§ **Task statement**:
Retype every record that appears below, unchanged.

+===+

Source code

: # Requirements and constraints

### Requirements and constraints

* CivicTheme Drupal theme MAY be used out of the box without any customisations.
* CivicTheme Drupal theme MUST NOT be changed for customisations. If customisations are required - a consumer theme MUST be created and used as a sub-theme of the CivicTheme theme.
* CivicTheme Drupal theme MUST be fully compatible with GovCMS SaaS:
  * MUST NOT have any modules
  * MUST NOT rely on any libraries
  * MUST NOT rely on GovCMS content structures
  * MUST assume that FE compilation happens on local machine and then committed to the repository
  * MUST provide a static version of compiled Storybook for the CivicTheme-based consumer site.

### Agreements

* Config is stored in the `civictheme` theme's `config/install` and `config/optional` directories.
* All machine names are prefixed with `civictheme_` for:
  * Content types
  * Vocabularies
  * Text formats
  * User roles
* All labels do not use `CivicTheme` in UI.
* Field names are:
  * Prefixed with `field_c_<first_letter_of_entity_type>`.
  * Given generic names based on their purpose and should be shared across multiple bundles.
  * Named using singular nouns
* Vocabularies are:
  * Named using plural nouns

+===+

§ **Your response**:
Source code

: # Requirements and constraints

### Requirements and constraints

* CivicTheme Drupal theme MAY be used out of the box without any customisations.
* CivicTheme Drupal theme MUST NOT be changed for customisations. If customisations are required - a consumer theme MUST be created and used as a sub-theme of the CivicTheme theme.
* CivicTheme Drupal theme MUST be fully compatible with GovCMS SaaS:
  * MUST NOT have any modules
  * MUST NOT rely on any libraries
  * MUST NOT rely on GovCMS content structures
  * MUST assume that FE compilation happens on local machine and then committed to the repository
  * MUST provide a static version of compiled Storybook for the CivicTheme-based consumer site.

### Agreements

* Config is stored in the `civictheme` theme's `config/install` and `config/optional` directories.
* All machine names are prefixed with `civictheme_` for:
  * Content types
  * Vocabularies
  * Text formats
  * User roles
* All labels do not use `CivicTheme` in UI.
* Field names are:
  * Prefixed with `field_c_<first_letter_of_entity_type>`.
  * Given generic names based on their purpose and should be shared across multiple bundles.
  * Named using singular nouns
* Vocabularies are:
  * Named using plural nouns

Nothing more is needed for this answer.